A federal judge Thursday found a jury’s award of $93.6 million in damages against the International Longshore and Warehouse Union unwarranted and reduced the figure to slightly over $19 million.
In 2012, the ILWU tried to pressure a container terminal operator, ICTSI Oregon, at the Port of Portland to hand over two dockworker jobs being done at the time by workers of another union.
When they didn’t get what they wanted, the ILWU started making life difficult for ICSTI by sabotaging shipping traffic through labor slowdowns and work stoppages. This went on for four years.

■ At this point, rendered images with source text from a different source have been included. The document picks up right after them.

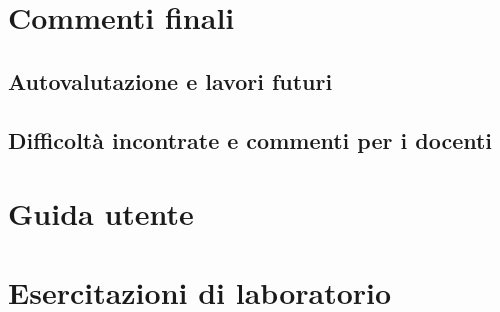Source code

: \documentclass[a4paper,12pt]{report}
\begin{document}
\chapter{Commenti finali}

\section{Autovalutazione e lavori futuri}

\section{Difficoltà incontrate e commenti per i docenti}

\appendix
\chapter{Guida utente}

\chapter{Esercitazioni di laboratorio}




\end{document}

The labor slowdowns and stoppages resulted in shipping lines completely abandoning the Port of Portland.
Finally, in 2017 ICSTI Oregon had had enough and bought its way out of its 25-year contract to operate the container terminal at the Port of Portland. Getting out of the contract with the port cost ICSTI $20 million.
Understandably angry, ICSTI then took the ILWU to court to sue for damages and won.

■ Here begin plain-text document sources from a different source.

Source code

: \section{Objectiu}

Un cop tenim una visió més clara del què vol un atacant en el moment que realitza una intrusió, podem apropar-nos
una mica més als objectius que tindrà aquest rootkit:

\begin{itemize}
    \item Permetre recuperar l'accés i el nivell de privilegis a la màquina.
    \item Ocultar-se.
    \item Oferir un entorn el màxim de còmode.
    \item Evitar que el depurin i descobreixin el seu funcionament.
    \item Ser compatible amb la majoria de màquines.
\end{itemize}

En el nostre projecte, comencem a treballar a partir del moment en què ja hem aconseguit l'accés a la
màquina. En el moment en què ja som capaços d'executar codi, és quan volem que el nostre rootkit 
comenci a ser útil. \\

Last November, a federal jury awarded $93.6 million to the former operator of the Port of Portland’s container terminal, ICTSI, Oregon Inc, finding that the dockworkers union ILWU had sabotaged shipping traffic through years of labor slowdowns and stoppages.
The ILWU doesn’t have that kind of money and could have been pushed into bankruptcy if forced to pay the amount. So they appealed and on Thursday last week won.
They still have been ordered to pay ICTSI a lot of money – $19 million, but not nearly as life-threateningly huge an amount as $93.6 million
The former operator of the Port of Portland’s container terminal, ICTSI Oregon, can either accept the lower amount of $19 million or seek a new trial solely to determine the appropriate damages, U.S. District Judge Michael H. Simon ruled in a 53-page decision.
The judge gave ICTSI Oregon two weeks to inform the court of its decision.
Elvis Ganda, ICTSI Oregon’s president and chief executive officer, said the company doesn’t agree with the damages’ reduction. “We are now considering all options in our continuing efforts to hold the ILWU accountable and obtain justice,” Ganda said in a statement.
This fight isn’t over yet, but for now, the ILWU has had their load lightened.